Yerusalem, SPNA - Sheikh Muhammad Hussein, Mufti Agung Palestina, Ahad (03/12/2017), memperingatkan pemerintah Amerika Serikat untuk tidak mengakui Yerusalem sebagai ibu kota Israel.

BY adminEdited Mon,04 Dec 2017,11:18 AM

Yerusalem, SPNA - Sheikh Muhammad Hussein, Mufti Agung Palestina, Ahad (03/12/2017), memperingatkan pemerintah Amerika Serikat untuk tidak mengakui Yerusalem sebagai ibu kota Israel.

"Jika ada pengakuan Yerusalem sebagai ibu kota Israel atau kedutaan Amerika dipindahkan ke Yerusalem, ini akan menjadi serangan, bukan hanya terhadap orang-orang Palestina tapi juga terhadap orang-orang Arab Muslim di seluruh dunia," kata Hussein.

Dikatakannya bahwa pemindahan kedutaan besar Amerika ke Yerusalem akan menjadi ilegal dan melawan hukum internasional, yang memandang Al-Quds sebagai "tanah yang diduduki", dan tidak akan membantu perdamaian dan keamanan di wilayah ini namun lebih cenderung menyebabkan bencana, perang dan ketidakstabilan.

Dia menekankan bahwa penduduk Yerusalem, orang Arab Palestina dan semua Muslim tidak akan menerima pengakuan Yerusalem sebagai ibu kota Israel dan akan melakukan apapun untuk menggagalkannya.

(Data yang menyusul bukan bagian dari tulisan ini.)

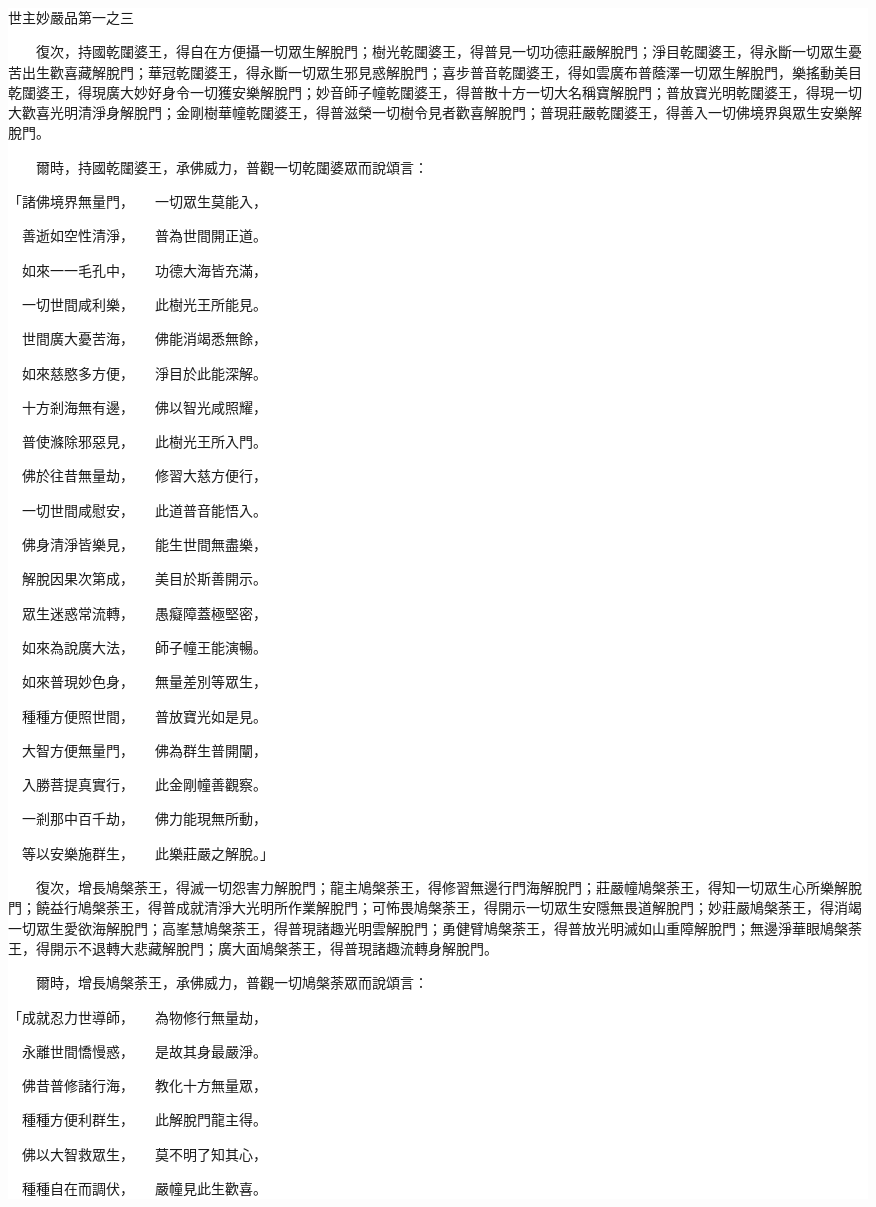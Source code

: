 世主妙嚴品第一之三

　　復次，持國乾闥婆王，得自在方便攝一切眾生解脫門；樹光乾闥婆王，得普見一切功德莊嚴解脫門；淨目乾闥婆王，得永斷一切眾生憂苦出生歡喜藏解脫門；華冠乾闥婆王，得永斷一切眾生邪見惑解脫門；喜步普音乾闥婆王，得如雲廣布普蔭澤一切眾生解脫門，樂搖動美目乾闥婆王，得現廣大妙好身令一切獲安樂解脫門；妙音師子幢乾闥婆王，得普散十方一切大名稱寶解脫門；普放寶光明乾闥婆王，得現一切大歡喜光明清淨身解脫門；金剛樹華幢乾闥婆王，得普滋榮一切樹令見者歡喜解脫門；普現莊嚴乾闥婆王，得善入一切佛境界與眾生安樂解脫門。

　　爾時，持國乾闥婆王，承佛威力，普觀一切乾闥婆眾而說頌言：

「諸佛境界無量門，　　一切眾生莫能入，

　善逝如空性清淨，　　普為世間開正道。
 
　如來一一毛孔中，　　功德大海皆充滿，
 
　一切世間咸利樂，　　此樹光王所能見。
 
　世間廣大憂苦海，　　佛能消竭悉無餘，
 
　如來慈愍多方便，　　淨目於此能深解。
 
　十方剎海無有邊，　　佛以智光咸照耀，
 
　普使滌除邪惡見，　　此樹光王所入門。
 
　佛於往昔無量劫，　　修習大慈方便行，
 
　一切世間咸慰安，　　此道普音能悟入。
 
　佛身清淨皆樂見，　　能生世間無盡樂，
 
　解脫因果次第成，　　美目於斯善開示。
 
　眾生迷惑常流轉，　　愚癡障蓋極堅密，
 
　如來為說廣大法，　　師子幢王能演暢。
 
　如來普現妙色身，　　無量差別等眾生，
 
　種種方便照世間，　　普放寶光如是見。
 
　大智方便無量門，　　佛為群生普開闡，
 
　入勝菩提真實行，　　此金剛幢善觀察。
 
　一剎那中百千劫，　　佛力能現無所動，
 
　等以安樂施群生，　　此樂莊嚴之解脫。」
 
　　復次，增長鳩槃荼王，得滅一切怨害力解脫門；龍主鳩槃荼王，得修習無邊行門海解脫門；莊嚴幢鳩槃荼王，得知一切眾生心所樂解脫門；饒益行鳩槃荼王，得普成就清淨大光明所作業解脫門；可怖畏鳩槃荼王，得開示一切眾生安隱無畏道解脫門；妙莊嚴鳩槃荼王，得消竭一切眾生愛欲海解脫門；高峯慧鳩槃荼王，得普現諸趣光明雲解脫門；勇健臂鳩槃荼王，得普放光明滅如山重障解脫門；無邊淨華眼鳩槃荼王，得開示不退轉大悲藏解脫門；廣大面鳩槃荼王，得普現諸趣流轉身解脫門。

　　爾時，增長鳩槃荼王，承佛威力，普觀一切鳩槃荼眾而說頌言：

「成就忍力世導師，　　為物修行無量劫，

　永離世間憍慢惑，　　是故其身最嚴淨。
 
　佛昔普修諸行海，　　教化十方無量眾，
 
　種種方便利群生，　　此解脫門龍主得。
 
　佛以大智救眾生，　　莫不明了知其心，
 
　種種自在而調伏，　　嚴幢見此生歡喜。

Trump akan memutuskan pada hari Senin apakah dia akan menandatangani pengabaian menunda perpindahan kedutaan AS dari Tel Aviv ke Yerusalem, dan telah berspekulasi bahwa dia mungkin lebih memilih untuk menyatakan pengakuan Amerika atas Yerusalem terlebih dahulu dan menunggu sebelum memindahkan kedutaan.

Pejabat Otoritas Palestina (PA) telah menyatakan kemarahannya atas laporan bahwa Trump mengakui Yerusalem sebagai ibukota Israel.

Mahmoud Al-Habbash, penasihat senior ketua PA Mahmoud Abbas, pada hari Sabtu menyatakan bahwa pengakuan Amerika atas Yerusalem sebagai ibu kota Israel akan menghancurkan proses perdamaian.

"Setiap pernyataan Amerika tentang pengakuan Yerusalem sebagai ibu kota Israel - jika ada - berarti penghancuran total terhadap proses perdamaian," kata Al-Habbash.

"Seluruh dunia akan membayar mahal atas setiap perubahan atau kerugian akibat realitas politik Yerusalem," ia memperingatkan.

Saeb Erekat, Sekretaris Eksekutif Organisasi Pembebasan Palestina (PLO) pada hari Jumat memperingatkan bahwa pengakuan Amerika atas Yerusalem sebagai ibu kota Israel, akan membawanya "bermain dengan api."